The Way I See It

ACT UP for evaluating sources

Pushing against privilege

Dawn Stahura is research services librarian at Simmons College, email: stahurad@simmons.edu

Like most librarians, I teach one-shot instruction sessions for numerous departments across campus on myriad topics. Fortunately, most faculty give me the entire class period to go over research techniques and evaluating sources. Prior to 2017, my discussion around evaluating sources happened towards the end of the class period, after I had demoed a few databases and searched the library catalog. This worked until it didn’t anymore. After the 2017 presidential inauguration, faculty and students returned to a more complex classroom climate, accentuated by tension, fear, and sadness.

Because of this new climate, I noticed a change in instruction requests. For the first time, faculty were asking me to specifically mention how to spot fake news. After a few of these sessions, word got out and suddenly faculty were requesting whole sessions on evaluating sources and fake news. With the focus on (mis)information, I felt it was finally time to blend evaluating sources with social justice.

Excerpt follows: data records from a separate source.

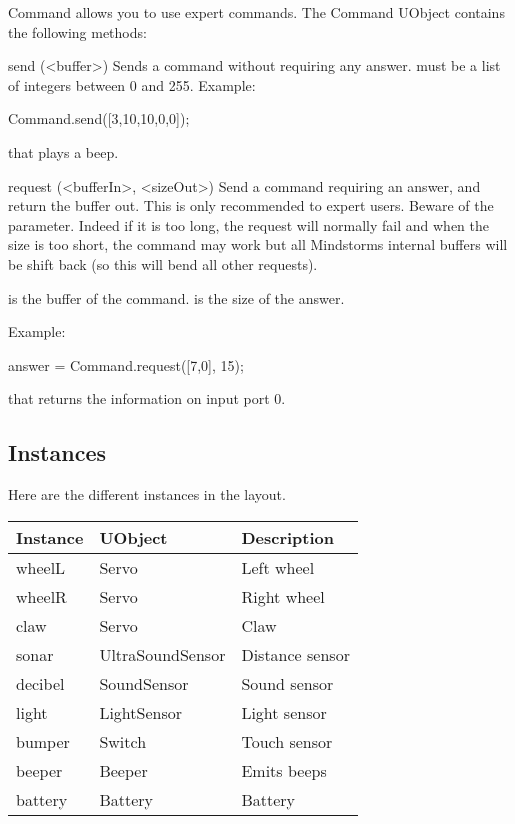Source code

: Command allows you to use expert commands. The Command UObject contains the
following methods:
\begin{urbiscriptapi}
\item[send](<buffer>) Sends a command without requiring any answer.
   must be a list of integers between 0 and 255.  Example:
\begin{urbiunchecked}
Command.send([3,10,10,0,0]);
\end{urbiunchecked}
\noindent
that plays a beep.

\item[request](<bufferIn>, <sizeOut>)%
  Send a command requiring an answer, and return the buffer out. This is
  only recommended to expert users. Beware of the 
  parameter. Indeed if it is too long, the request will normally fail and
  when the size is too short, the command may work but all Mindstorms
  internal buffers will be shift back (so this will bend all other
  requests).

   is the buffer of the command.  is the size of
  the answer.

  Example:
\begin{urbiunchecked}
answer = Command.request([7,0], 15);
\end{urbiunchecked}

that returns the information on input port 0.
\end{urbiscriptapi}

\subsection{Instances}
Here are the different instances in the  layout.

\begin{center}
  \begin{tabular}{|l|l|l|}
    \hline
    Instance & UObject          & Description    \\
    \hline
    wheelL   & Servo            & Left wheel     \\
    wheelR   & Servo            & Right wheel    \\
    claw     & Servo            & Claw           \\
    sonar    & UltraSoundSensor & Distance sensor\\
    decibel  & SoundSensor      & Sound sensor   \\
    light    & LightSensor      & Light sensor   \\
    bumper   & Switch           & Touch sensor   \\
    beeper   & Beeper           & Emits beeps    \\
    battery  & Battery          & Battery        \\
    \hline
  \end{tabular}
\end{center}

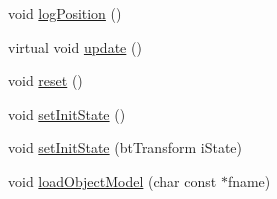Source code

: \begin{DoxyCompactItemize}
\item 
void \hyperlink{classbtosgObject_acfd70fa6477c80fd7f29ad7ab9f4f067}{log\+Position} ()
\item 
virtual void \hyperlink{classbtosgObject_a342917817dfde62554f83da8e0d5110b}{update} ()
\item 
void \hyperlink{classbtosgObject_a93983f9180dd0672f8779cf2baa78580}{reset} ()
\item 
void \hyperlink{classbtosgObject_ad1508a0ce28cfac83e5f0ff6245f91b5}{set\+Init\+State} ()
\item 
void \hyperlink{classbtosgObject_a6ceb08e59ee95acaaef389ee198d2b56}{set\+Init\+State} (bt\+Transform i\+State)
\item 
void \hyperlink{classbtosgObject_a91838b8235579da178fcc06e6d3d47f3}{load\+Object\+Model} (char const $\ast$fname)
\end{DoxyCompactItemize}
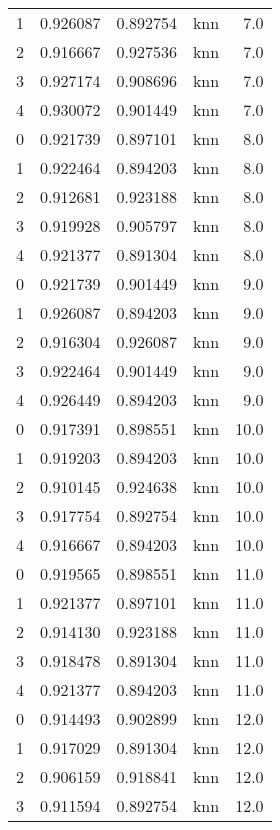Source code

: \begin{tabular}{rrrlr}
     1 & 0.926087 & 0.892754 &      knn &        7.0 \\
     2 & 0.916667 & 0.927536 &      knn &        7.0 \\
     3 & 0.927174 & 0.908696 &      knn &        7.0 \\
     4 & 0.930072 & 0.901449 &      knn &        7.0 \\
     0 & 0.921739 & 0.897101 &      knn &        8.0 \\
     1 & 0.922464 & 0.894203 &      knn &        8.0 \\
     2 & 0.912681 & 0.923188 &      knn &        8.0 \\
     3 & 0.919928 & 0.905797 &      knn &        8.0 \\
     4 & 0.921377 & 0.891304 &      knn &        8.0 \\
     0 & 0.921739 & 0.901449 &      knn &        9.0 \\
     1 & 0.926087 & 0.894203 &      knn &        9.0 \\
     2 & 0.916304 & 0.926087 &      knn &        9.0 \\
     3 & 0.922464 & 0.901449 &      knn &        9.0 \\
     4 & 0.926449 & 0.894203 &      knn &        9.0 \\
     0 & 0.917391 & 0.898551 &      knn &       10.0 \\
     1 & 0.919203 & 0.894203 &      knn &       10.0 \\
     2 & 0.910145 & 0.924638 &      knn &       10.0 \\
     3 & 0.917754 & 0.892754 &      knn &       10.0 \\
     4 & 0.916667 & 0.894203 &      knn &       10.0 \\
     0 & 0.919565 & 0.898551 &      knn &       11.0 \\
     1 & 0.921377 & 0.897101 &      knn &       11.0 \\
     2 & 0.914130 & 0.923188 &      knn &       11.0 \\
     3 & 0.918478 & 0.891304 &      knn &       11.0 \\
     4 & 0.921377 & 0.894203 &      knn &       11.0 \\
     0 & 0.914493 & 0.902899 &      knn &       12.0 \\
     1 & 0.917029 & 0.891304 &      knn &       12.0 \\
     2 & 0.906159 & 0.918841 &      knn &       12.0 \\
     3 & 0.911594 & 0.892754 &      knn &       12.0 \\

\end{tabular}
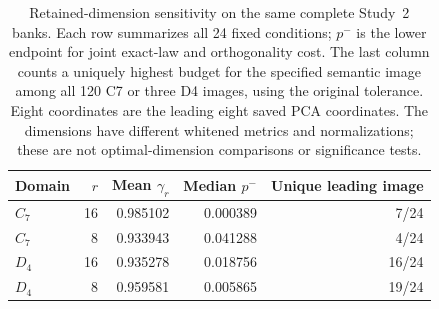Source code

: \begin{table}[t]
\centering\small
\setlength{\tabcolsep}{5pt}
\begin{tabular}{@{}lrrrr@{}}
\toprule
Domain & $r$ & Mean $\gamma_r$ & Median $p^-$ & Unique leading image \\
\midrule
$C_7$ & 16 & 0.985102 & 0.000389 & 7/24 \\
$C_7$ & 8 & 0.933943 & 0.041288 & 4/24 \\
\addlinespace
$D_4$ & 16 & 0.935278 & 0.018756 & 16/24 \\
$D_4$ & 8 & 0.959581 & 0.005865 & 19/24 \\
\bottomrule
\end{tabular}
\caption{Retained-dimension sensitivity on the same complete Study~2 banks. Each row summarizes all 24 fixed conditions; $p^-$ is the lower endpoint for joint exact-law and orthogonality cost. The last column counts a uniquely highest budget for the specified semantic image among all 120 C7 or three D4 images, using the original tolerance. Eight coordinates are the leading eight saved PCA coordinates. The dimensions have different whitened metrics and normalizations; these are not optimal-dimension comparisons or significance tests.}
\label{tab:sensitivity-main}
\end{table}
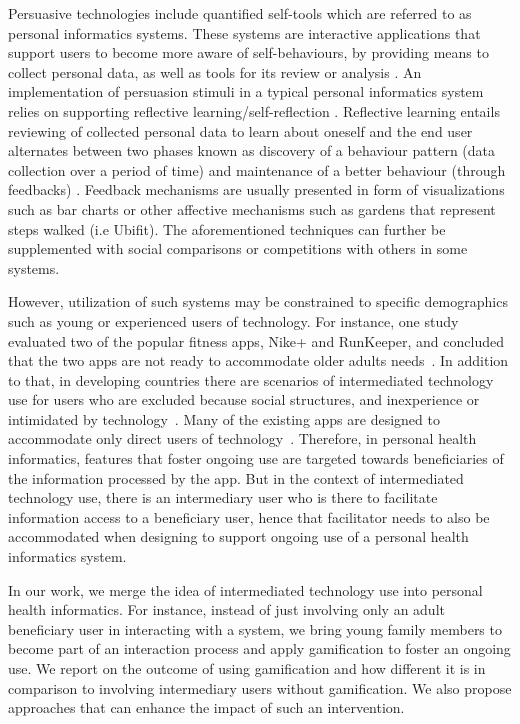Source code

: \documentclass{sig-alternate}
\begin{document}
Persuasive technologies include quantified self-tools which are referred to as personal informatics systems. These systems are interactive applications that support users to become more aware of self-behaviours, by providing means to collect personal data, as well as tools for its review or analysis \cite{li2011:personal,li2012:personal}. An implementation of persuasion stimuli in a typical personal informatics system relies on supporting reflective learning/self-reflection \cite{li2011:understanding}. Reflective learning entails reviewing of collected personal data to learn about oneself and the end user alternates between two phases known as discovery of a behaviour pattern (data collection over a period of time) and maintenance of a better behaviour (through feedbacks) \cite{li2011:understanding}. Feedback mechanisms are usually presented in form of visualizations such as bar charts or other affective mechanisms such as gardens that represent steps walked (i.e Ubifit\cite{klasnja2009:using}). The aforementioned techniques can further be supplemented with social comparisons\cite{Oinas-kukkonen:psd} or competitions with others\cite{comber2013:designing} in some systems.

However, utilization of such systems may be constrained to specific demographics such as young or experienced users of technology. For instance, one study evaluated two of the popular fitness apps, Nike+ and RunKeeper, and concluded that the two apps are not ready to accommodate older adults needs~\cite{silva2014:smartphones}. In addition to that, in developing countries there are scenarios of intermediated technology use for users who are excluded because social structures, and  inexperience or intimidated by technology~\cite{sambasivan2010,kumar2015mobile}. Many of the existing apps are designed to accommodate only direct users of technology~\cite{sambasivan2010}. Therefore, in personal health informatics, features that foster ongoing use are targeted towards beneficiaries of the information processed by the app. But in the context of intermediated technology use, there is an intermediary user who is there to facilitate information access to a beneficiary user, hence that facilitator needs to also be accommodated when designing to support ongoing use of a personal health informatics system.

In our work, we merge the idea of intermediated technology use into personal health informatics. For instance, instead of just involving only an adult beneficiary user in interacting with a system, we bring young family members to become part of an interaction process and apply gamification to foster an ongoing use. We report on the outcome of using gamification and how different it is in comparison to involving intermediary users without gamification. We also propose approaches that can enhance the impact of such an intervention. 
\end{document}
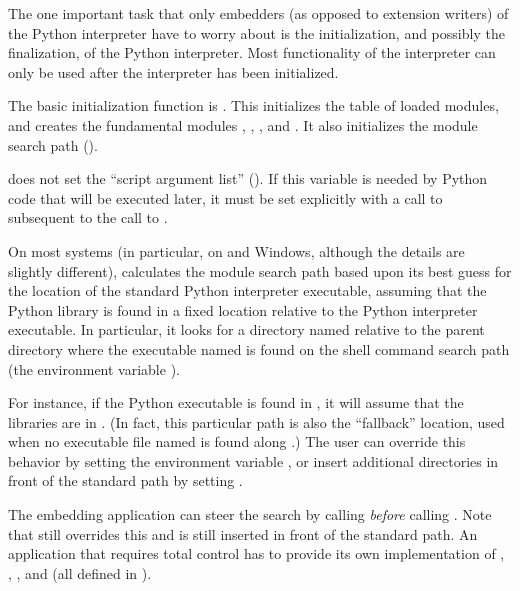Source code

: \documentclass{manual}
\begin{document}
The one important task that only embedders (as opposed to extension
writers) of the Python interpreter have to worry about is the
initialization, and possibly the finalization, of the Python
interpreter.  Most functionality of the interpreter can only be used
after the interpreter has been initialized.

The basic initialization function is
.
This initializes the table of loaded modules, and creates the
fundamental modules ,
, ,
and .  It also initializes
the module search path ().%

 does not set the ``script argument list'' 
().  If this variable is needed by Python code that 
will be executed later, it must be set explicitly with a call to 
 subsequent to the call to
.

On most systems (in particular, on \UNIX{} and Windows, although the
details are slightly different),
 calculates the module search path based
upon its best guess for the location of the standard Python
interpreter executable, assuming that the Python library is found in a
fixed location relative to the Python interpreter executable.  In
particular, it looks for a directory named
 relative to the parent directory where
the executable named  is found on the shell command
search path (the environment variable ).

For instance, if the Python executable is found in
, it will assume that the libraries are in
.  (In fact, this particular path
is also the ``fallback'' location, used when no executable file named
 is found along .)  The user can override
this behavior by setting the environment variable ,
or insert additional directories in front of the standard path by
setting .

The embedding application can steer the search by calling 
 \emph{before} calling 
.  Note that  still
overrides this and  is still inserted in front of
the standard path.  An application that requires total control has to
provide its own implementation of
,
,
, and
 (all
defined in ).
\end{document}
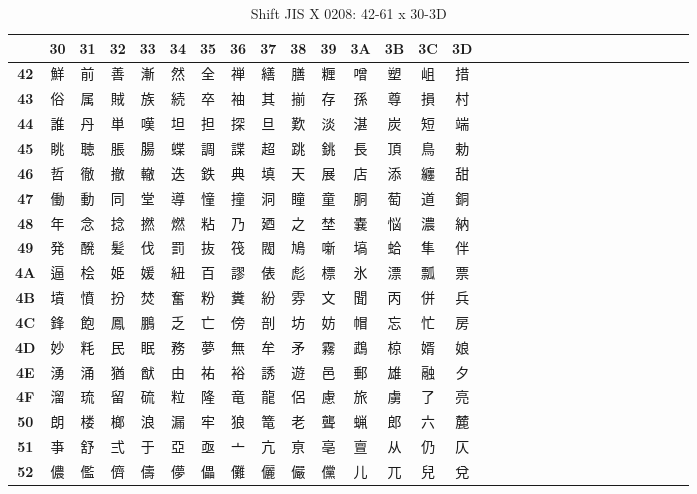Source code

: \begin{table}[H]
\Fontified
\centering
\caption{Shift JIS X 0208: 42-61 x 30-3D}
\begin{tabular}{|Sc|Sc|Sc|Sc|Sc|Sc|Sc|Sc|Sc|Sc|Sc|Sc|Sc|Sc|Sc|}
\hline
 & \textbf{30} & \textbf{31} & \textbf{32} & \textbf{33} & \textbf{34} & \textbf{35} & \textbf{36} & \textbf{37} & \textbf{38} & \textbf{39} & \textbf{3A} & \textbf{3B} & \textbf{3C} & \textbf{3D} \\ \hline
\textbf{42} & 鮮 & 前 & 善 & 漸 & 然 & 全 & 禅 & 繕 & 膳 & 糎 & 噌 & 塑 & 岨 & 措 \\ \hline
\textbf{43} & 俗 & 属 & 賊 & 族 & 続 & 卒 & 袖 & 其 & 揃 & 存 & 孫 & 尊 & 損 & 村 \\ \hline
\textbf{44} & 誰 & 丹 & 単 & 嘆 & 坦 & 担 & 探 & 旦 & 歎 & 淡 & 湛 & 炭 & 短 & 端 \\ \hline
\textbf{45} & 眺 & 聴 & 脹 & 腸 & 蝶 & 調 & 諜 & 超 & 跳 & 銚 & 長 & 頂 & 鳥 & 勅 \\ \hline
\textbf{46} & 哲 & 徹 & 撤 & 轍 & 迭 & 鉄 & 典 & 填 & 天 & 展 & 店 & 添 & 纏 & 甜 \\ \hline
\textbf{47} & 働 & 動 & 同 & 堂 & 導 & 憧 & 撞 & 洞 & 瞳 & 童 & 胴 & 萄 & 道 & 銅 \\ \hline
\textbf{48} & 年 & 念 & 捻 & 撚 & 燃 & 粘 & 乃 & 廼 & 之 & 埜 & 嚢 & 悩 & 濃 & 納 \\ \hline
\textbf{49} & 発 & 醗 & 髪 & 伐 & 罰 & 抜 & 筏 & 閥 & 鳩 & 噺 & 塙 & 蛤 & 隼 & 伴 \\ \hline
\textbf{4A} & 逼 & 桧 & 姫 & 媛 & 紐 & 百 & 謬 & 俵 & 彪 & 標 & 氷 & 漂 & 瓢 & 票 \\ \hline
\textbf{4B} & 墳 & 憤 & 扮 & 焚 & 奮 & 粉 & 糞 & 紛 & 雰 & 文 & 聞 & 丙 & 併 & 兵 \\ \hline
\textbf{4C} & 鋒 & 飽 & 鳳 & 鵬 & 乏 & 亡 & 傍 & 剖 & 坊 & 妨 & 帽 & 忘 & 忙 & 房 \\ \hline
\textbf{4D} & 妙 & 粍 & 民 & 眠 & 務 & 夢 & 無 & 牟 & 矛 & 霧 & 鵡 & 椋 & 婿 & 娘 \\ \hline
\textbf{4E} & 湧 & 涌 & 猶 & 猷 & 由 & 祐 & 裕 & 誘 & 遊 & 邑 & 郵 & 雄 & 融 & 夕 \\ \hline
\textbf{4F} & 溜 & 琉 & 留 & 硫 & 粒 & 隆 & 竜 & 龍 & 侶 & 慮 & 旅 & 虜 & 了 & 亮 \\ \hline
\textbf{50} & 朗 & 楼 & 榔 & 浪 & 漏 & 牢 & 狼 & 篭 & 老 & 聾 & 蝋 & 郎 & 六 & 麓 \\ \hline
\textbf{51} & 亊 & 舒 & 弍 & 于 & 亞 & 亟 & 亠 & 亢 & 亰 & 亳 & 亶 & 从 & 仍 & 仄 \\ \hline
\textbf{52} & 儂 & 儖 & 儕 & 儔 & 儚 & 儡 & 儺 & 儷 & 儼 & 儻 & 儿 & 兀 & 兒 & 兌 \\ \hline

\end{tabular}
\end{table}
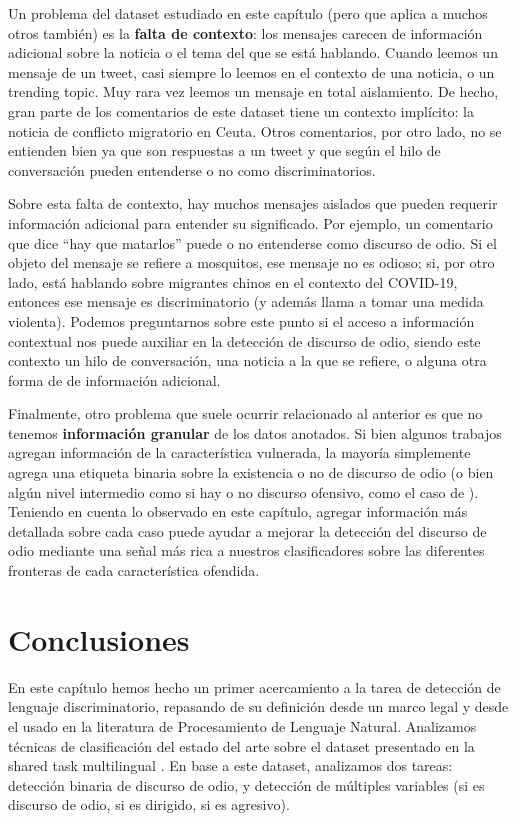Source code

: 
Un problema del dataset estudiado en este capítulo (pero que aplica a muchos otros también) es la \textbf{falta de contexto}: los mensajes carecen de información adicional sobre la noticia o el tema del que se está hablando. Cuando leemos un mensaje de un tweet, casi siempre lo leemos en el contexto de una noticia, o un trending topic. Muy rara vez leemos un mensaje en total aislamiento. De hecho, gran parte de los comentarios de este dataset tiene un contexto implícito: la noticia de conflicto migratorio en Ceuta. Otros comentarios, por otro lado, no se entienden bien ya que son respuestas a un tweet y que según el hilo de conversación pueden entenderse o no como discriminatorios.

Sobre esta falta de contexto, hay muchos mensajes aislados que pueden requerir información adicional para entender su significado. Por ejemplo, un comentario que dice ``hay que matarlos'' puede o no entenderse como discurso de odio. Si el objeto del mensaje se refiere a mosquitos, ese mensaje no es odioso; si, por otro lado, está hablando sobre migrantes chinos en el contexto del COVID-19, entonces ese mensaje es discriminatorio (y además llama a tomar una medida violenta). Podemos preguntarnos sobre este punto si el acceso a información contextual nos puede auxiliar en la detección de discurso de odio, siendo este contexto un hilo de conversación, una noticia a la que se refiere, o alguna otra forma de de información adicional.

Finalmente, otro problema que suele ocurrir relacionado al anterior es que no tenemos \textbf{información granular} de los datos anotados. Si bien algunos trabajos agregan información de la característica vulnerada, la mayoría simplemente agrega una etiqueta binaria sobre la existencia o no de discurso de odio (o bien algún nivel intermedio como si hay o no discurso ofensivo, como el caso de \citet{Davidson2017AutomatedHS}). Teniendo en cuenta lo observado en este capítulo, agregar información más detallada sobre cada caso puede ayudar a mejorar la detección del discurso de odio mediante una señal más rica a nuestros clasificadores sobre las diferentes fronteras de cada característica ofendida.


\section{Conclusiones}

En este capítulo hemos hecho un primer acercamiento a la tarea de detección de lenguaje discriminatorio, repasando de su definición desde un marco legal y desde el usado en la literatura de Procesamiento de Lenguaje Natural. Analizamos técnicas de clasificación del estado del arte sobre el dataset presentado en la shared task multilingual \cite{hateval2019semeval}. En base a este dataset, analizamos dos tareas: detección binaria de discurso de odio, y detección de múltiples variables (si es discurso de odio, si es dirigido, si es agresivo).

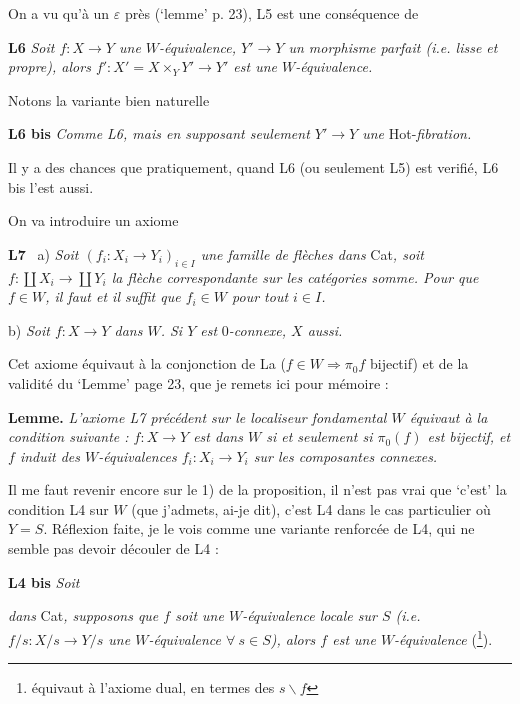 \documentclass[11pt]{article}
\newcommand{\printedpage}[1]{\marginpar{\footnotesize p.~#1}}
\newcommand{\msp}[1]{\marginpar{\footnotesize [#1]}}
\begin{document}
On a vu qu'à un $\varepsilon$ près (‘lemme’ p. 23), L5 est une conséquence de

\textbf{L6} \textit{Soit $f : X \longrightarrow Y$ une $W$-équivalence, $Y' \longrightarrow Y$ un morphisme parfait (i.e. lisse et propre), alors $f' : X' = X \times_Y Y' \longrightarrow Y'$ est une $W$-équivalence.}

\msp{page 44}
Notons la variante bien naturelle

\textbf{L6 bis} \textit{Comme L6, mais en supposant seulement $Y' \longrightarrow Y$ une} Hot-\textit{fibration.}

\printedpage{28}

Il y a des chances que pratiquement, quand L6 (ou seulement L5) est verifié, L6 bis l'est aussi. %

On va introduire un axiome

\textbf{L7} \ a) \textit{Soit $(f_i : X_i \longrightarrow Y_i)_{i \in I}$ une famille de flèches dans} Cat\textit{, soit $f : \coprod X_i \longrightarrow \coprod Y_i$ la flèche correspondante sur les catégories somme. Pour que $f \in W$, il faut et il suffit que $f_i \in W$ pour tout $i \in I$.}

\hspace*{2em}b) \textit{Soit $f : X \longrightarrow Y$ dans $W$. Si $Y$ est} $0$\textit{-connexe, $X$ aussi.}

Cet axiome équivaut à la conjonction de La ($f \in W \Longrightarrow \pi_0 f$ bijectif) et de la validité du ‘Lemme’ page 23, que je remets ici pour mémoire :

\textbf{Lemme.} \textit{L'axiome L7 précédent sur le localiseur fondamental $W$ équivaut à la condition suivante : $f : X \longrightarrow Y$ est dans $W$ si et seulement si $\pi_0(f)$ est bijectif, et $f$ induit des $W$-équivalences $f_i : X_i \longrightarrow Y_i$ sur les composantes connexes.}

Il me faut revenir encore sur le 1) de la proposition, il n'est pas vrai que ‘c'est’ la condition L4 sur $W$ (que j'admets, ai-je dit), c'est L4 dans le cas particulier où $Y = S$. Réflexion faite, je le vois comme une variante renforcée de L4, qui ne semble pas devoir découler de L4 :

\textbf{L4 bis} \textit{Soit}  \textit{dans} Cat\textit{, supposons que $f$ soit une $W$-équivalence locale sur $S$ (i.e. $f/s : X/s \longrightarrow Y/s$ une $W$-équivalence $\forall\ s \in S$), alors $f$ est une $W$-équivalence} (\footnote[29]{équivaut à l'axiome dual, en termes des $s\backslash f$}).
\end{document}
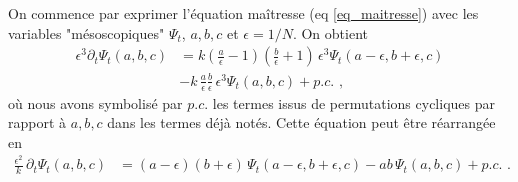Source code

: \documentclass[openany,a4paper,12pt]{article}
\begin{document}
\par On commence par exprimer l'équation maîtresse (eq \ref{eq_maitresse}) avec les variables "mésoscopiques" $\Psi_t$, $a,b,c$ et $\epsilon=1/N$. On obtient
%
\begin{equation}\label{eq_maitresse_minuscules}
\begin{split}
	\epsilon ^3 \partial_t \Psi_t(a,b,c) 
	&= k \left( \frac a \epsilon - 1 \right) \left( \frac b \epsilon + 1\right)  \, \epsilon^3 \Psi_t(a-\epsilon, b+\epsilon, c) \\
	&- k\, \frac a \epsilon \frac b \epsilon \, \epsilon^3 \Psi_t(a,b,c) + p.c. \,\, ,
\end{split}
\end{equation}
%
où nous avons symbolisé par $p.c.$ les termes issus de permutations cycliques par rapport à $a,b,c$ dans les termes déjà notés. Cette équation peut être réarrangée en
%
\begin{equation}\label{eq_maitresse_minuscules_clean}
\begin{split}
	\frac{\epsilon^2}{k}\, \partial_t \Psi_t(a,b,c) 
	&= (a-\epsilon)(b+\epsilon)  \, \Psi_t(a-\epsilon, b+\epsilon, c) 
	- ab \, \Psi_t(a,b,c) + p.c. \,\, .
\end{split}
\end{equation}
%
\end{document}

Since 2010, I have used a variation of the CRAAP method. While it is effective, I needed a different approach, a way to connect students with their research in a socially just way. A method that was cognizant of our current political climate, while drawing attention to systemic oppression and privilege in research and publishing. I thought about how social justice movements evolve over time, often fading from the public eye but not from the cause. What if I could create a method that not only effectively evaluated sources, but also brought to the forefront a social movement from the past, reinforcing that change takes time?

It was at this intersection that I thought of ACT UP. By definition, ACT UP means to act in a way that is different from “normal”; the normal established by patriarchy and the systemic oppression of marginalized groups. To ACT UP is to actively engage in dismantling oppression of people of color and acting upwards to create a more socially just system. But ACT UP is not just an easy to remember acronym. The AIDS Coalition To Unleash Power (ACT UP) is an advocacy group that formed in 1987 during the AIDS crisis. While most young students are unaware of the work this group is still doing, using the acronym ACT UP provides an opportunity to tie evaluating sources with grassroots activism.

Each instruction session begins with student-led dialogue. I ask students to candidly talk about how they do research, not just for academia, but for their personal lives, as well. I want to know where they turn for information, why they keep returning to those resources, and how they evaluate what they find there.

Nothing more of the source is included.